An n-tier application¹ allows by its very nature an easy way to introduce caching at different levels, which therefore allows it to be a lot faster. This is especially useful for high traffic sites and applications.

Flexibility

Applications like this are far more flexible because you can improve each tier separately. Due to the API driven nature of this you can more easily horizontally scale your layers, but there is also no reason to limit yourself to the existing layers. If you need new functionality, whether it’s an extra version of your interface² or a cronjob you need to run daily for collecting data, you can keep this separate from the existing tiers.

Lastly, you have no need to limit yourself to a single framework or even programming language. If you feel that certain tasks/tiers would perform better, or can be built faster, using a different toolset there is nothing in the architecture to stop you from doing so.

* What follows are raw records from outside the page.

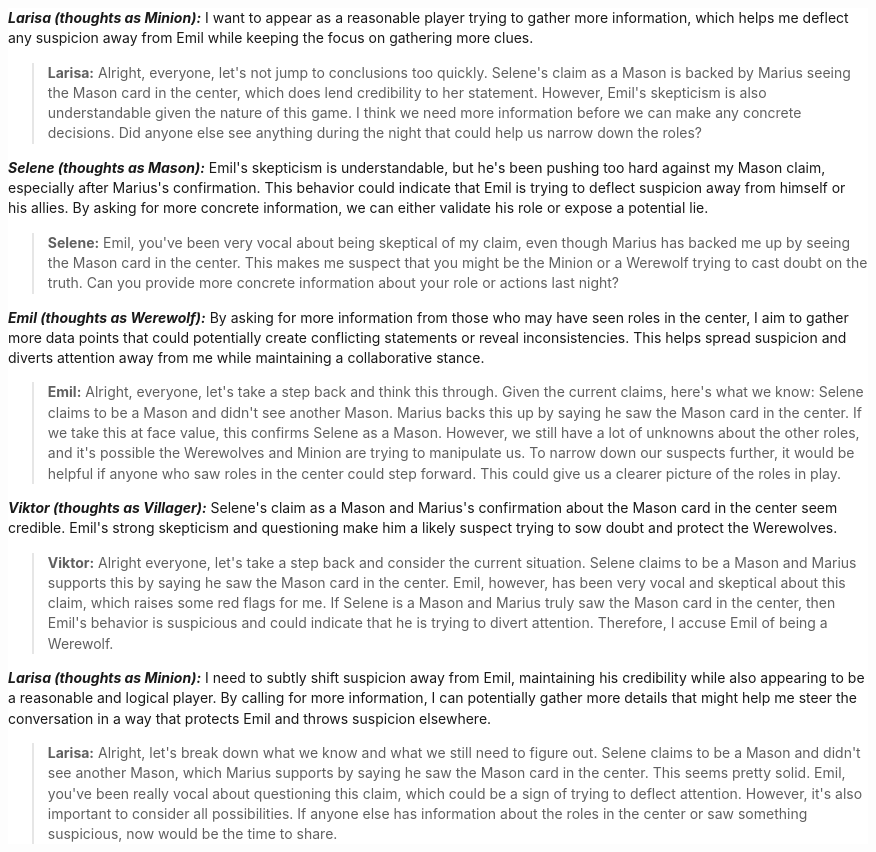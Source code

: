 
***Larisa (thoughts as Minion):*** I want to appear as a reasonable player trying to gather more information, which helps me deflect any suspicion away from Emil while keeping the focus on gathering more clues.
> **Larisa:** Alright, everyone, let's not jump to conclusions too quickly. Selene's claim as a Mason is backed by Marius seeing the Mason card in the center, which does lend credibility to her statement. However, Emil's skepticism is also understandable given the nature of this game. I think we need more information before we can make any concrete decisions. Did anyone else see anything during the night that could help us narrow down the roles?


***Selene (thoughts as Mason):*** Emil's skepticism is understandable, but he's been pushing too hard against my Mason claim, especially after Marius's confirmation. This behavior could indicate that Emil is trying to deflect suspicion away from himself or his allies. By asking for more concrete information, we can either validate his role or expose a potential lie.
> **Selene:** Emil, you've been very vocal about being skeptical of my claim, even though Marius has backed me up by seeing the Mason card in the center. This makes me suspect that you might be the Minion or a Werewolf trying to cast doubt on the truth. Can you provide more concrete information about your role or actions last night?


***Emil (thoughts as Werewolf):*** By asking for more information from those who may have seen roles in the center, I aim to gather more data points that could potentially create conflicting statements or reveal inconsistencies. This helps spread suspicion and diverts attention away from me while maintaining a collaborative stance.
> **Emil:** Alright, everyone, let's take a step back and think this through. Given the current claims, here's what we know: Selene claims to be a Mason and didn't see another Mason. Marius backs this up by saying he saw the Mason card in the center. If we take this at face value, this confirms Selene as a Mason. However, we still have a lot of unknowns about the other roles, and it's possible the Werewolves and Minion are trying to manipulate us. To narrow down our suspects further, it would be helpful if anyone who saw roles in the center could step forward. This could give us a clearer picture of the roles in play.


***Viktor (thoughts as Villager):*** Selene's claim as a Mason and Marius's confirmation about the Mason card in the center seem credible. Emil's strong skepticism and questioning make him a likely suspect trying to sow doubt and protect the Werewolves.
> **Viktor:** Alright everyone, let's take a step back and consider the current situation. Selene claims to be a Mason and Marius supports this by saying he saw the Mason card in the center. Emil, however, has been very vocal and skeptical about this claim, which raises some red flags for me. If Selene is a Mason and Marius truly saw the Mason card in the center, then Emil's behavior is suspicious and could indicate that he is trying to divert attention. Therefore, I accuse Emil of being a Werewolf.


***Larisa (thoughts as Minion):*** I need to subtly shift suspicion away from Emil, maintaining his credibility while also appearing to be a reasonable and logical player. By calling for more information, I can potentially gather more details that might help me steer the conversation in a way that protects Emil and throws suspicion elsewhere.
> **Larisa:** Alright, let's break down what we know and what we still need to figure out. Selene claims to be a Mason and didn't see another Mason, which Marius supports by saying he saw the Mason card in the center. This seems pretty solid. Emil, you've been really vocal about questioning this claim, which could be a sign of trying to deflect attention. However, it's also important to consider all possibilities. If anyone else has information about the roles in the center or saw something suspicious, now would be the time to share.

How to split up using Symfony2?

As I’m focusing here on Symfony2 it is important to see how you can separate your tiers here.

Separate apps in a project

In Symfony2, as in Symfony 1 before it, it is still possible to have different applications in a single project. This means that you can not only have your original /app directory, but also a /app2, /app3, etc. Where you can name these however you wish to suit your needs.

/api
/cms
/frontend

However, it has already been decided that this will no longer be supported by default in Symfony3 so this method is unlikely to keep your application forward compatible.

Routing

Symfony2 offers very flexible routing configuration so it is possible to make your code use different controllers for different endpoints. You can give these separate prefixes, or even completely different hostnames. This will allow you to use the same application, but still be able (in theory) to deploy it to different servers with different vhost configurations.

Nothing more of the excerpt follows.